For the second time in two months, Calaveras County supervisors have introduced an ordinance to set road impact mitigation fees.

The ordinance, endorsed yesterday with a 3-2 vote, would levy RIM fees on residential and commercial builders. Adoption is scheduled next week.

Counties and cities use RIM fees to upgrade roads to handle increased traffic. RIM fee revenue pays for new roads and road expansion not for repairs such as filling potholes or re-paving.

Under the proposed Calaveras ordinance, the fee would be $3,300 per single-family home and $2,400 per apartment, duplex or condo unit.

Commercial fees would vary depending on the business. For example: $1.90 for each square foot of a 10,000-square-feet retail center.

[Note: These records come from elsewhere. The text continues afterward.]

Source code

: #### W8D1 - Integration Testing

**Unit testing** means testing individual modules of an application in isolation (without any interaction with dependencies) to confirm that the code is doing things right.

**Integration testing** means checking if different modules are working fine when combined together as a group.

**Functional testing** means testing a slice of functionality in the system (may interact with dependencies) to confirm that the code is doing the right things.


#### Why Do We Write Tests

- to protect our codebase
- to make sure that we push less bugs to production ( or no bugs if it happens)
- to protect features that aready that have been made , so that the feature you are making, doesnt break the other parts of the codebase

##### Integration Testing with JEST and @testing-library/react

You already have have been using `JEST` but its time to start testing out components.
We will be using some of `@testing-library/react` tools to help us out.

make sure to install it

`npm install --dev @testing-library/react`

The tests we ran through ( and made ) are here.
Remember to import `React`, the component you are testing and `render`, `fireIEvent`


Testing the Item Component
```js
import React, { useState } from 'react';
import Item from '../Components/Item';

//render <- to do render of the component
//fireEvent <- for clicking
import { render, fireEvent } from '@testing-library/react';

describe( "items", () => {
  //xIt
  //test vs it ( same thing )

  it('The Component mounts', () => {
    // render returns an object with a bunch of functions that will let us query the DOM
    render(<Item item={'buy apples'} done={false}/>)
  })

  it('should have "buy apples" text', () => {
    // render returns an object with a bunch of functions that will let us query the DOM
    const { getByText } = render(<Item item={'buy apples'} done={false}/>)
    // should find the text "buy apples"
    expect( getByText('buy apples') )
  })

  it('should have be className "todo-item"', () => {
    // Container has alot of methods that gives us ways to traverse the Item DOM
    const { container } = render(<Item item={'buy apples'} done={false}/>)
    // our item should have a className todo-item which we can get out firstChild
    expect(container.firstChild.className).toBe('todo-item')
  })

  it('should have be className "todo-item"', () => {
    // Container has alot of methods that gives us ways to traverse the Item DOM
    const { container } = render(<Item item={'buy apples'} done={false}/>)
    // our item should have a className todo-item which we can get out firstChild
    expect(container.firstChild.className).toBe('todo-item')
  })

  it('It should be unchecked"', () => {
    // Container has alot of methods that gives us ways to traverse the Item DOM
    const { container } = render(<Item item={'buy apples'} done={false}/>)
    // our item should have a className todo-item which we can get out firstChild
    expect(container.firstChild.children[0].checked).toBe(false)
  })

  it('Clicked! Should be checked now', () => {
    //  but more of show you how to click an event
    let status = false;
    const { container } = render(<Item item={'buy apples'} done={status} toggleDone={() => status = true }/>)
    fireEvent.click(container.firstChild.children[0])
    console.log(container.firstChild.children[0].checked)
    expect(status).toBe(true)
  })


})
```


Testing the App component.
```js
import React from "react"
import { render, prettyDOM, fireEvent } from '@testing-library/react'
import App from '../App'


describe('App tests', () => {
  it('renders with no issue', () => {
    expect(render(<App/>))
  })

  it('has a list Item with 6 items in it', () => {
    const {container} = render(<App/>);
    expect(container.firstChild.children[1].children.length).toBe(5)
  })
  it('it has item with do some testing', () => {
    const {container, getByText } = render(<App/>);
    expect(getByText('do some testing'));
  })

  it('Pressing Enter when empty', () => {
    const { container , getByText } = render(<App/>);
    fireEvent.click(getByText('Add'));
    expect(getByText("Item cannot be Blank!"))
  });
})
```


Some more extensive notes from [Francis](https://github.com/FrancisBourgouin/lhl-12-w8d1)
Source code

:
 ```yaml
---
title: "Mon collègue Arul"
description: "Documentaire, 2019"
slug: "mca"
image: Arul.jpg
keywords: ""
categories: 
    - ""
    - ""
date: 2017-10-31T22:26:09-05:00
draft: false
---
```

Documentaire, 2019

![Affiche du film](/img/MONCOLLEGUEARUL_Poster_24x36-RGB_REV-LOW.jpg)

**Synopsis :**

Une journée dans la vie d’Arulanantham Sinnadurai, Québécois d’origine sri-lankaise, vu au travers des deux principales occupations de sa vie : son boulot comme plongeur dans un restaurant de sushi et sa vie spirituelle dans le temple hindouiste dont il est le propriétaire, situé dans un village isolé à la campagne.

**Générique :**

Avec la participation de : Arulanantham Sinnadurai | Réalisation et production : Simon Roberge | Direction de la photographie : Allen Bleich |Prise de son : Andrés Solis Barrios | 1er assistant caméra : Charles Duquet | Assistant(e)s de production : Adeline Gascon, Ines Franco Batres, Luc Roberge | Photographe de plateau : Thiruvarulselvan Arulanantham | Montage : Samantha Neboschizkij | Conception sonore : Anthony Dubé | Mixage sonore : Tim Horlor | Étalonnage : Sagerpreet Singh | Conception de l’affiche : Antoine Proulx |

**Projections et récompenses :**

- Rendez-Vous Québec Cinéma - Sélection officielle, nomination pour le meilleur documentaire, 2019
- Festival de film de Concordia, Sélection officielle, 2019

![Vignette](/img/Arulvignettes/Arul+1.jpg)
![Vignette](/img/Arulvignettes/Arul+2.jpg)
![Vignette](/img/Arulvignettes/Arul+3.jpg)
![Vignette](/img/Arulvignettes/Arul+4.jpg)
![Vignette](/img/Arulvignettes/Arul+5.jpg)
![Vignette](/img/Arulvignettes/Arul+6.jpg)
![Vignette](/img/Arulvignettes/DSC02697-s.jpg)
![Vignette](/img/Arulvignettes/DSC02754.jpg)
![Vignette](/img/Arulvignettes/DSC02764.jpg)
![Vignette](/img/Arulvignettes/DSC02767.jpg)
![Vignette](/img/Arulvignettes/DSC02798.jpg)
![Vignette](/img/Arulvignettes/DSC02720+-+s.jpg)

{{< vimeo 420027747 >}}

The ordinance also calls for the Calaveras Council of Governments the agency overseeing creation of the RIM fees to work out the details of a new tax to pay for more road work.

Last December, supervisors voted 3-2 to introduce a RIM fee ordinance under which would have exempted commercial development.

But Supervisor Lucy Thein later changed her vote, and the ordinance died.

Yesterday, it was supervisors Thein, Merita Callaway and Victoria Erickson who voted in favor of the new proposal.

Supervisors Paul Stein and Tom Tryon voted against it.

Stein argued that commercial developers should have the option of paying RIM fees in advance, or paying them after their businesses are established.

"The cost of this could be so exorbitant, it might drive them away," Stein said.

But Erickson said it's wrong to argue that commercial RIM fees discourage growth because, even without RIM fees, the county hasn't attracted many new businesses, she said.

"I think the reason we don't have commercial development is because we don't go out proactively to get it, and we haven't been friendly to them when they've knocked on our door," she said.